What is required. What number of lines in the material contain the word "Author"? Give that number alone.

Extracted information.
= Beginning of Section =

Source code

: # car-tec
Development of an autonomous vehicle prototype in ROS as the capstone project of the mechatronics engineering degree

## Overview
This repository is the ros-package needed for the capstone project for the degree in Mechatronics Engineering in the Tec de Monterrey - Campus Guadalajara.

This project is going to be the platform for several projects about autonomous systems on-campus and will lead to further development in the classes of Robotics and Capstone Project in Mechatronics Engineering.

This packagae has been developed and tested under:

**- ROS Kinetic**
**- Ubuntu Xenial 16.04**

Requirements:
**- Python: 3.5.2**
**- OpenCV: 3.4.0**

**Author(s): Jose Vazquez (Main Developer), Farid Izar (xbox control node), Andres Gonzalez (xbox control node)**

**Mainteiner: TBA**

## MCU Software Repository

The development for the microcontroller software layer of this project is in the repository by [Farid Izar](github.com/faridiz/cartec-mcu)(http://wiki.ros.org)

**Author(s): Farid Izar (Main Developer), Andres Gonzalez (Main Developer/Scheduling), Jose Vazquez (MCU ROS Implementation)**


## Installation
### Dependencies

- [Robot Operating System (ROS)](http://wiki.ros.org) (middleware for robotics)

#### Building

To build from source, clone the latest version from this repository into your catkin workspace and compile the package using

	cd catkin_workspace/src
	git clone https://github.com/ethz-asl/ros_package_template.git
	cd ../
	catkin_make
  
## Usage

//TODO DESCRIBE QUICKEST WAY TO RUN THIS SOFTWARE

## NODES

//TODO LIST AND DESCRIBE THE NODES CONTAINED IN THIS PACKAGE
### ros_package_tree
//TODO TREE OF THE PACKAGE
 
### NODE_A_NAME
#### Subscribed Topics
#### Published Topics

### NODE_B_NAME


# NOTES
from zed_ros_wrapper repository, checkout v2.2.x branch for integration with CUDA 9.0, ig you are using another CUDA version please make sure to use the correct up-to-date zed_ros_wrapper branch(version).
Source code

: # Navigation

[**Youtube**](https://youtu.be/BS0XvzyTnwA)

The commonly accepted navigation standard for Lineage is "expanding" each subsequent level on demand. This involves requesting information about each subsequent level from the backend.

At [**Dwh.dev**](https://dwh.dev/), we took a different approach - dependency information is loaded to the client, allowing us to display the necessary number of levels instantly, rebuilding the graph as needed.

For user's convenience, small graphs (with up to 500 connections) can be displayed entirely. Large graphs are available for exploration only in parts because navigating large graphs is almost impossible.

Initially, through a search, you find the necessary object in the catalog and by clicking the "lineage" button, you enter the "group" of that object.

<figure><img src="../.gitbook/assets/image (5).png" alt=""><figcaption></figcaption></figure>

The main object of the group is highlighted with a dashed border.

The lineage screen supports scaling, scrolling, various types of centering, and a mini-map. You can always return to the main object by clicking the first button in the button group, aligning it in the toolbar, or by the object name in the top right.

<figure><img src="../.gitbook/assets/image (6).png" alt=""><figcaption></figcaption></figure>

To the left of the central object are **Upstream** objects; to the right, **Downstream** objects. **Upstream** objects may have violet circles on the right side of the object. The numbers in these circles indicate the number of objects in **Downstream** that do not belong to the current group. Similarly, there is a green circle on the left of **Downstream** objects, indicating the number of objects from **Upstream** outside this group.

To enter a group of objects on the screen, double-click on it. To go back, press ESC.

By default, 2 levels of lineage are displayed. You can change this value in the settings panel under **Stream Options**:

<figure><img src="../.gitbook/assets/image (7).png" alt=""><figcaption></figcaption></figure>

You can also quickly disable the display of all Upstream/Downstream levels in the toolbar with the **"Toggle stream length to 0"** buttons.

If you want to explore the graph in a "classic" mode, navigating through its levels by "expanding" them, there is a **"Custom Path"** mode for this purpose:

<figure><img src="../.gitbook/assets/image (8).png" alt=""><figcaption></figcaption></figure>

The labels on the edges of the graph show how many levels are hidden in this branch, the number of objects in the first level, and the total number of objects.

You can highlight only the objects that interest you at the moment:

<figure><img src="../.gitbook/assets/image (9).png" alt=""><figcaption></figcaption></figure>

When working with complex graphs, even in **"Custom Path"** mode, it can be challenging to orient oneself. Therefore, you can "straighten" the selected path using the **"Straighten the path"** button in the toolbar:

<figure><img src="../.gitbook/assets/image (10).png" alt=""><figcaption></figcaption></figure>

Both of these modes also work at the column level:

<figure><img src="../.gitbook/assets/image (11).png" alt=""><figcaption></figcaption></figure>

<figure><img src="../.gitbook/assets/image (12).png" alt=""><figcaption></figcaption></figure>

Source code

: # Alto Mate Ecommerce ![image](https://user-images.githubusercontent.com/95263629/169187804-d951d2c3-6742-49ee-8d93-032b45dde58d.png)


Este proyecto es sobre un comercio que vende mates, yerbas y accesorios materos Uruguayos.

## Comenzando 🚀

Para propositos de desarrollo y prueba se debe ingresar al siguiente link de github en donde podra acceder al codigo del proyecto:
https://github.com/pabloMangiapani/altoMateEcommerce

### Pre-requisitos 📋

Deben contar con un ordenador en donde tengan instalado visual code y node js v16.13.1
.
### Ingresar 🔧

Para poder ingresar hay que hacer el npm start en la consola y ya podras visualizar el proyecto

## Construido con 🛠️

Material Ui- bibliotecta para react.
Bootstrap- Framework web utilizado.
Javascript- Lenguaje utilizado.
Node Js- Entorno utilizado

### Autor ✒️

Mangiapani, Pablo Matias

= End of Section =

Output of the task. 2